Plaza Del Ayuntamiento, Valencia
I promised to tell you about Valencia. But pictures speaklouder than words, they say, and everyone knows that a picture is worth a thousand of those. Indeed, if you look at what photographers get paid, compared to writers, most commissioning editors would say that a single pic is worth a good deal more than a thousand, carefully chosen, thoughtfully arranged, crafted, honed, cherished words. But enough, already! Let the pictures speak.
I'm amazed to say that I shot no fewer than 317 images which is depressing when I see how absolutely crap most of them are. The Photographer General did rather better at 115 and has about three times as many usable pictures as me.
Meanwhile, to spread the pics out a bit, here are some things I noted about this remarkable visit.
The Torres de Serranos, gate tower at the northern end of the city makes an excellent set of goalposts.
1. Valencia is in Spain, where football and bull fighting are taken extremely seriously. The city issues 600,000 parking tickets per annum, but only 90,000 offenders bother to pay the fine.
2. Notices in the Metro and elsewhere are in two languages - Valencian and Spanish. Valencian sounds like a hybrid between Portuguese and French; Spanish, in Valencia, sound like machine guns going off.
The ceiling in the basilica of Nuestra Señora de los Desamparados - what a Anglican like me would call a Lady Chapel.
3. The best orange juice I have ever, ever, tasted - and yes, I've been to Florida, and California, and Cyprus but there is absolutely nothing quite like Valencian Orange Juice.
4. Got there in time for the feast of Corpus Christi (11th June) - wait for Part 2 for the pictures of that!
5. El Cid was born in Valencia. (Can't erase visions of Charlton Heston from my mind, when learning about El Cid.)
6. The best art galleries, like everything else, are closed on MOndays in Valencia - regardless of what it says in the guidebook.
Horticultural Tile decorations at the Estacion del Norte Railway Station.
7. The cathedral - built on the site of Valencia's main mosque after Spain had zapped the moors, again, - is a charming architectural dog's breakfast with Romanesque, Gothic and Renaissance styles. The barrel tower is a delight, as are the decorated doorways.

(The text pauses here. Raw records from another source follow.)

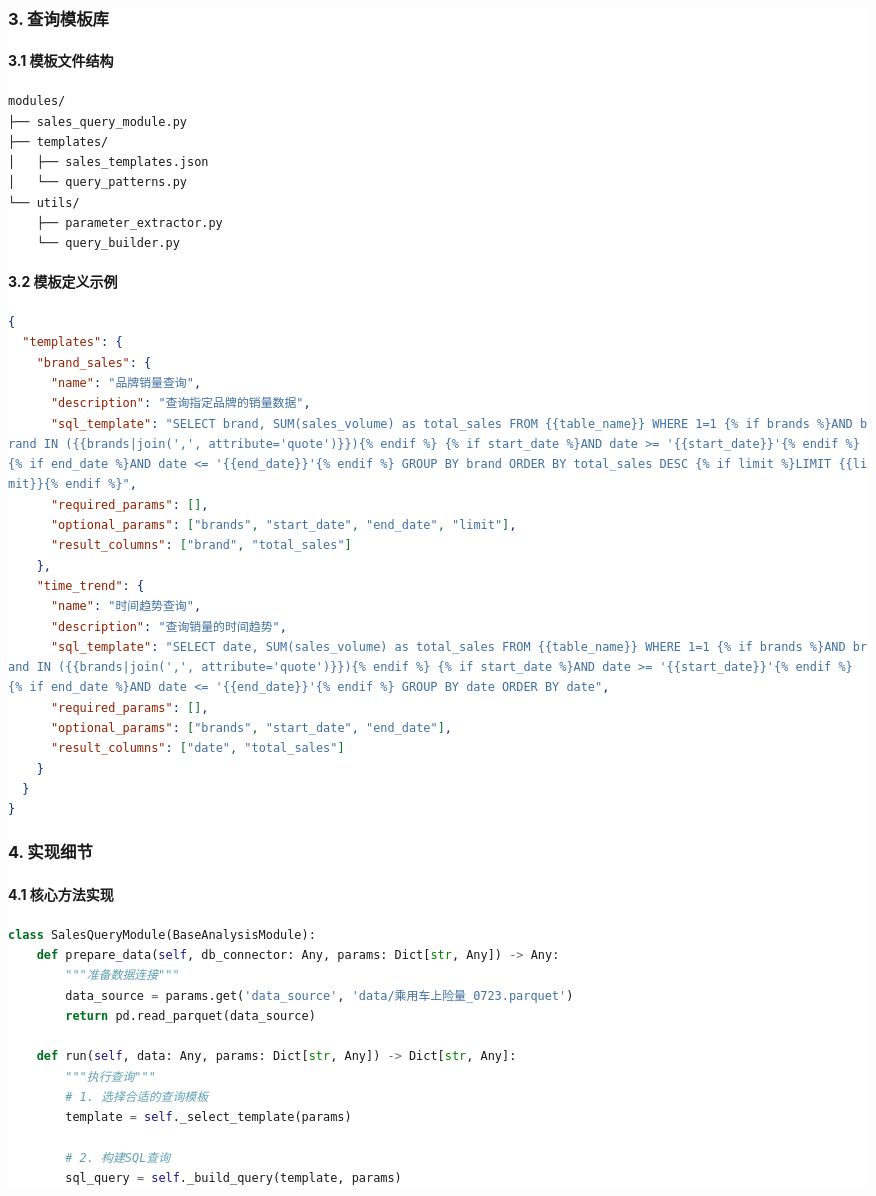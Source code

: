 ### 3. 查询模板库

#### 3.1 模板文件结构

```
modules/
├── sales_query_module.py
├── templates/
│   ├── sales_templates.json
│   └── query_patterns.py
└── utils/
    ├── parameter_extractor.py
    └── query_builder.py
```

#### 3.2 模板定义示例

```json
{
  "templates": {
    "brand_sales": {
      "name": "品牌销量查询",
      "description": "查询指定品牌的销量数据",
      "sql_template": "SELECT brand, SUM(sales_volume) as total_sales FROM {{table_name}} WHERE 1=1 {% if brands %}AND brand IN ({{brands|join(',', attribute='quote')}}){% endif %} {% if start_date %}AND date >= '{{start_date}}'{% endif %} {% if end_date %}AND date <= '{{end_date}}'{% endif %} GROUP BY brand ORDER BY total_sales DESC {% if limit %}LIMIT {{limit}}{% endif %}",
      "required_params": [],
      "optional_params": ["brands", "start_date", "end_date", "limit"],
      "result_columns": ["brand", "total_sales"]
    },
    "time_trend": {
      "name": "时间趋势查询",
      "description": "查询销量的时间趋势",
      "sql_template": "SELECT date, SUM(sales_volume) as total_sales FROM {{table_name}} WHERE 1=1 {% if brands %}AND brand IN ({{brands|join(',', attribute='quote')}}){% endif %} {% if start_date %}AND date >= '{{start_date}}'{% endif %} {% if end_date %}AND date <= '{{end_date}}'{% endif %} GROUP BY date ORDER BY date",
      "required_params": [],
      "optional_params": ["brands", "start_date", "end_date"],
      "result_columns": ["date", "total_sales"]
    }
  }
}
```

### 4. 实现细节

#### 4.1 核心方法实现

```python
class SalesQueryModule(BaseAnalysisModule):
    def prepare_data(self, db_connector: Any, params: Dict[str, Any]) -> Any:
        """准备数据连接"""
        data_source = params.get('data_source', 'data/乘用车上险量_0723.parquet')
        return pd.read_parquet(data_source)

    def run(self, data: Any, params: Dict[str, Any]) -> Dict[str, Any]:
        """执行查询"""
        # 1. 选择合适的查询模板
        template = self._select_template(params)

        # 2. 构建SQL查询
        sql_query = self._build_query(template, params)

```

8. Owing to a water shortage, the Turia Fountain, in the Plaza de la Virgen, was seldom turned, during our visit on but doubled as a pigeon perch.
The pigeon perch - Turia Fountain, which is more dramaticwhen it runs.
9. The Mercado Central is one of the finest food markets anywhere. Walking among such superb mixtures of fresh, dew-speckled fruit, fragrant hams, colourful sausages, glistening sea food and luscious vegetables made me ponder on the works of Tesco - and despair.
Your actual, proper, market. What have we lost in the UK?
Oh yes, we have posh markets, but my dear, the prices!
10. Valencia is not a gourmet's paradise. Cheap restaurants seem to cater more for tourists than locals - pizzas everywhere. The best lunch is a 'Bocadillo' or hunk of bread, moistened with crude olive oil and filled with a slice of Manchego cheese and a slivver or six of Serrano ham. The best place for breakfast, we discovered, was a bakery which also had a tiny coffee bar and, of course, the obligatory orange squasher.
The PG sizes up paella dishes. I'm proud of having spent 4 days in this city and managed to avoid eating Spain's most over-rated dish. Anyway, the best Paellas contain rabbit. Nuff said.
11. The mediaeval (1498) silk market, La Lonja has the most elegant barley sugar twist columns and most exquisitely vaulted ceiling of any building I 've ever seen, apart from Kings College Chapel, in Cambridge, and is built in the warmest, most huggable honey-coloured stone. It also has some extremely rude carvings. Bestiality was a bit of thing, among 15th Century Valencians apparently!
Barley sugar columns and ceiling at La Lonja, above, and naughty carvings below.
12. Smoking is encouraged in Valencia's restaurants and cafes.
I'm listening to Beethoven's 7th Symphony, inspired to do so by the soundtrack of the extraordinarily beautiful film The Fall - last week's film.
This week's film was The Departed, Scorsese's version of the the Chinese Infernal Affairs. I'm not a great fan of either Leonardo di Caprio or Matt Damon, but both were totally convincing in this strange 'through the looking glass' thriller. Clever of Scorsese to cast it so that the two were so doppelganger-ish and typical of him to have so much graphic bloodletting.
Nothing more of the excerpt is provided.